KIFL, Iraq, 31 March 2003 — Ten days into the invasion of Iraq, the political imperative of waging a short and decisive campaign is increasingly at odds with the military necessity of preparing for a protracted, more violent and costly war, according to senior military officials.
Top army officers in Iraq say they now believe that they effectively need to restart the war. Before launching a major ground attack on Iraq’s Republican Guard, they want to secure their supply lines and build up their own combat power. Some timelines for the likely duration of the war now extend well into the summer, they say.
This revised view of the war plan, a major departure from the blitzkrieg approach developed over the past year, threatens to undercut early Bush administration hopes for a quick triumph over the government of President Saddam Hussein.
Wars often bring a divergence between political and military leaders. But in the US campaign in Iraq, that point of tension came surprisingly soon, after just a week of fighting, perhaps because an unusually lean launch helped the US force advance so quickly.
Carrying out the original aim of a quick war with minimal civilian casualties would require taking chances that officers here now deem imprudent. In the past week, they found the Iraqi resistance tougher and more widespread than expected, and the planned charge to Baghdad stopped short of the city, with Saddam still in place. The army, which has little more than two divisions here, soon will have three brigades — the rough equivalent of one division — devoted just to the protection of the vulnerable supply lines from Kuwait to Najaf.

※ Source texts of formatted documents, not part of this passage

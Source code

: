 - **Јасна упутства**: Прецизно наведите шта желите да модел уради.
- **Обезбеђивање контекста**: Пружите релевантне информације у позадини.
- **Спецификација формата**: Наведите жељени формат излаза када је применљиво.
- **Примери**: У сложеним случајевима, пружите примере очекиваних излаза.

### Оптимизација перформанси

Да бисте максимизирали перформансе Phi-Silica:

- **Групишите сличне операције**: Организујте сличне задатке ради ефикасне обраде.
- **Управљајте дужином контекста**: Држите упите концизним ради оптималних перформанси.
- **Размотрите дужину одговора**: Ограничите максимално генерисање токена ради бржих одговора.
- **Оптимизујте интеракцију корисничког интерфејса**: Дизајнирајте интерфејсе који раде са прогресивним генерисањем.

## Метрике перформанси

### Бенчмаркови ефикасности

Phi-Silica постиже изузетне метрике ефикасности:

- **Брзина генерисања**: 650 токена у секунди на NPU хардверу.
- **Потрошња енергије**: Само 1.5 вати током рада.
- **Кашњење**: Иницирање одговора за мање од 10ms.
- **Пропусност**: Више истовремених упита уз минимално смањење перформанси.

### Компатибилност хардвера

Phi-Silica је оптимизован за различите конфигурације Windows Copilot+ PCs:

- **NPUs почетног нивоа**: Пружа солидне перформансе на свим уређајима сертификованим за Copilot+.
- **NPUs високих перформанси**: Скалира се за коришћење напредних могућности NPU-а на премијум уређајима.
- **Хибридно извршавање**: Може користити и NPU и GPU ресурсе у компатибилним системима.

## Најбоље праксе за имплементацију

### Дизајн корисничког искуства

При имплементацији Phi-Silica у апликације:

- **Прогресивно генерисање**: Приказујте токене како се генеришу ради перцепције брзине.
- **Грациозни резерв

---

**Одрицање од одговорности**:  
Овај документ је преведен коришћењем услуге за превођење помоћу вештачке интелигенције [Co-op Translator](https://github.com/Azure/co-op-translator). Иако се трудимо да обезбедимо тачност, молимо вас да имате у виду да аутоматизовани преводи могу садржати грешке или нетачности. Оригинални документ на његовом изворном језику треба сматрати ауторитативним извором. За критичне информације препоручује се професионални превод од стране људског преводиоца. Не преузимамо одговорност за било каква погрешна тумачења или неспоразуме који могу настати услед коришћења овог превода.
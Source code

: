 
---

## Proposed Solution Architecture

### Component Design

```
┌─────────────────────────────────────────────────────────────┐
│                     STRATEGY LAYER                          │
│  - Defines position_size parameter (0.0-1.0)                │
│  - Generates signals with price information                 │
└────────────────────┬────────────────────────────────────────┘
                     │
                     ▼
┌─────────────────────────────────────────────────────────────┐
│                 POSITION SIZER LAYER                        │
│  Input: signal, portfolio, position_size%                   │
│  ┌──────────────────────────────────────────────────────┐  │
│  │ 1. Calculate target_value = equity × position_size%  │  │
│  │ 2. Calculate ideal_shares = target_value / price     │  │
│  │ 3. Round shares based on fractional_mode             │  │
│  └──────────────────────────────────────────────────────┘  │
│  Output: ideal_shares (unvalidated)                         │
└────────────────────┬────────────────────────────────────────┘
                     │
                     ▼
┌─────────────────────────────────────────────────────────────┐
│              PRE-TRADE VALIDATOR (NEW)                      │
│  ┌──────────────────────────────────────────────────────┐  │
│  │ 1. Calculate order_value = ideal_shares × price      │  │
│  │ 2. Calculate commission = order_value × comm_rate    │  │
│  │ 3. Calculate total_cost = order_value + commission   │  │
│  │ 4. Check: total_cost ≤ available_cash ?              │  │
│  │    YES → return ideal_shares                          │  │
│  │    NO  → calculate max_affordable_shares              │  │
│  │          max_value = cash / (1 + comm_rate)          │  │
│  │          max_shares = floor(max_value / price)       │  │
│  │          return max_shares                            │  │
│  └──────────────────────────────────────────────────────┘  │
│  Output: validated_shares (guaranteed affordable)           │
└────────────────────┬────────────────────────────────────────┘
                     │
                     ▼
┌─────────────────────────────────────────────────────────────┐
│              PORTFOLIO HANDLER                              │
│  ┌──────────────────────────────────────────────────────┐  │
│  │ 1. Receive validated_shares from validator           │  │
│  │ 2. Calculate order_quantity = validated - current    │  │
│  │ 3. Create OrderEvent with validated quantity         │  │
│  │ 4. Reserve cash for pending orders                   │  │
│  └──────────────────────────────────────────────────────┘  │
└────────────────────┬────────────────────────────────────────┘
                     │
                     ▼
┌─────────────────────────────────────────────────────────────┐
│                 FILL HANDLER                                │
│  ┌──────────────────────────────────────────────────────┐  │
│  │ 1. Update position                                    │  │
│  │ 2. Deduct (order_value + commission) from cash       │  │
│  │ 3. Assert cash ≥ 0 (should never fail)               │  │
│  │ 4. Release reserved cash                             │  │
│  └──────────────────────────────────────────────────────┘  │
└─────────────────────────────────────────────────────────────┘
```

And Iraq’s best troops — the Republican Guard and the elite Special Republican Guard — haven’t yet been engaged in large numbers on the ground.
To some commanders in the field, that adds up to a need for longer timelines for the war. They are discussing a more conventional approach that would resemble the 1991 Gulf War. It would mean several weeks of airstrikes aimed at Republican Guard units ringing Baghdad, and resuming major ground attacks after that.
At the same time, commanders say the first 10 days of fighting reaped many successes. An initial plan last year predicted that it would take 47 days for US troops to get within 50 miles of the outskirts of Baghdad, noted a senior army commander. Instead, the 3rd Infantry Division got that far in less than a week. By invading from the south and putting in smaller troop contingents in the west and north, US forces reduced a military problem the size of California to one closer to the size of Connecticut.
In the process, Iraq’s oil fields were not destroyed, and no missiles laden with chemical or biological weapons were fired. US casualties, while painful, were light by the standards of modern military conquest.
“Look at the big picture,’’ said Paul Van Riper, a retired Marine lieutenant general who helped review the war plan. “Three hundred miles, relatively few casualties, and almost no armored vehicles lost.’’
There also remains hope for a “silver bullet’’ outcome that could bring an abrupt change in fortunes. The possibilities are a coup, a bomb that kills Saddam or any one of several other scenarios that “tip the regime,’’ as Defense Secretary Donald H. Rumsfeld has put it in White House meetings. “This could all turn around in a couple of weeks,’’ said one retired US general who served in the northern Iraq relief operation in 1991.
But when the US ground attack resumes, it will probably look very different from the first week of fighting. “You adjust the plan,’’ said an army general in Iraq. “The initial strategy was to get to Baghdad as rapidly as you can, change the regime, bring in humanitarian aid and declare victory. Now it’s going to take longer.’’
The next phase of the war is likely to have scaled-back ambitions, not in the eventual goal of removing Saddam, but in how that is achieved.
Retired army Col. Benjamin W. Covington said the administration’s initial approach was unrealistic. “No country and no military force in recorded history has ever attempted to simultaneously fight and win a war, preserve the resources and infrastructure of the country, reduce noncombatant deaths to the absolute minimum within their capability and conduct a major humanitarian effort,’’ he said.
The first tactical change is likely to be that ground forces will wait for airstrikes to pound their opponents. This phase was skipped in Iraq but was carried out for five weeks during the Gulf War, as many commanders here recall.